Recuerdo ahora la sonrisa de Josefina Robirosa. Fue muy cerca desde donde estoy escribiendo sobre esa misma sonrisa de dientes pronunciados con la que pasé varias horas en un departamento antiguo que miraba al Museo Histórico Nacional cuando la Avenida Caseros todavía no se había vuelto un (¡otro!) polo gastronómico. Jose meditaba, ya estaba meditada para cuando llegaron el té y las medialunas, en una cantidad que excedía la situación de entrevista. Quiero decir que nos excedía como si nos hubiéramos corporizado en un desayuno-vernissage para fantasmas. A corazón abierto, Jose me contó aquella mañana-tarde interminable la historia de su vida, la de una hija de la aristocracia que eludió el mandato familiar y el destino ya escrito con uno de los herederos de los Miguens para vivir con un escultor plebeyo al que amaba locamente y con el que estaba todo por escribirse.
Cada tanto se quedaba suspendida, tildada. Y volvía: reset. Sonriente. La había pasado mal pero ahora estaba todo bien.

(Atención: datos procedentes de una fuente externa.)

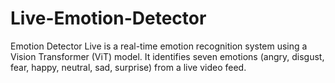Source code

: # Live-Emotion-Detector
 Emotion Detector Live is a real-time emotion recognition system using a Vision Transformer (ViT) model. It identifies seven emotions (angry, disgust, fear, happy, neutral, sad, surprise) from a live video feed.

Estaba meditada.
El escultor plebeyo se llamaba Jorge Michel y les gustaba mucho ir juntos al cine. Esa mañana luminosa la pintora Robirosa (o: esa mañana la luminosa pintora Robirosa), que estaba por inaugurar una muestra de grandes y nuevos cuadros en la galería Vasari, dijo una de las dos cosas definitivas que escuché sobre el cine. Hablábamos de Jorge De la Vega, un fetiche común, de su muerte repentina, absurda, a los 40 años, saliendo del viejo canal 7. Josefina me contó que Jorge y ella eran grandes amigos suyos y desencajados por lo que le había pasado al arcángel neofigurativo se encerraron a ver tres películas en continuado en un cine de Olivos. “En el cine uno se olvida de sí mismo, ¿viste?, y nosotros queríamos ser otros y no tener nada que ver con Jorge”, dijo y me sonrío. Pensé entonces, ahí mismo, que era cierto, muy cierto, y que poco tiempo atrás había leído lo mismo pero dicho exactamente al revés por el escritor colombiano Andrés Caicedo, autor de Que viva la música!, un libro de culto que había empezado a circular de forma tardía por Buenos Aires. Caicedo era tan cinéfilo como Josefina, la niña criada en el Palacio Sans Souci que quería pintar, y había escrito en neón que se entraba al cine para que las películas nos dijeran algo sobre nosotros mismos que desconocíamos o creíamos desconocer. Perderse o encontrarse, ser proyectados por la proyección. Josefina escuchó esto mismo que acabo de escribir sobre Caicedo encantada. Una niña gigante que sonreía demasiado.
En mayo van a cumplirse tres años sin Josefina en su departamento antiguo y elegante de Parque Lezama. De su obra siempre me intrigaron unas esferas que hacía en los 60, como un planeta independiente del extendido pop art que cubría el horizonte de la época. Pero nada me resultó más atractivo a la hora de escribirla de nuevo que aquella sonrisa con la que me esperaba detrás de una puerta de madera tan larga como ella. Vuelve a mí cada vez que una película hace que olvide la realidad o que un personaje me susurre algo que creía desconocer sobre mí. Ahí, en ese micro-cine en el que la pintora y el escultor siguen viendo funciones en continuado, ad eternum.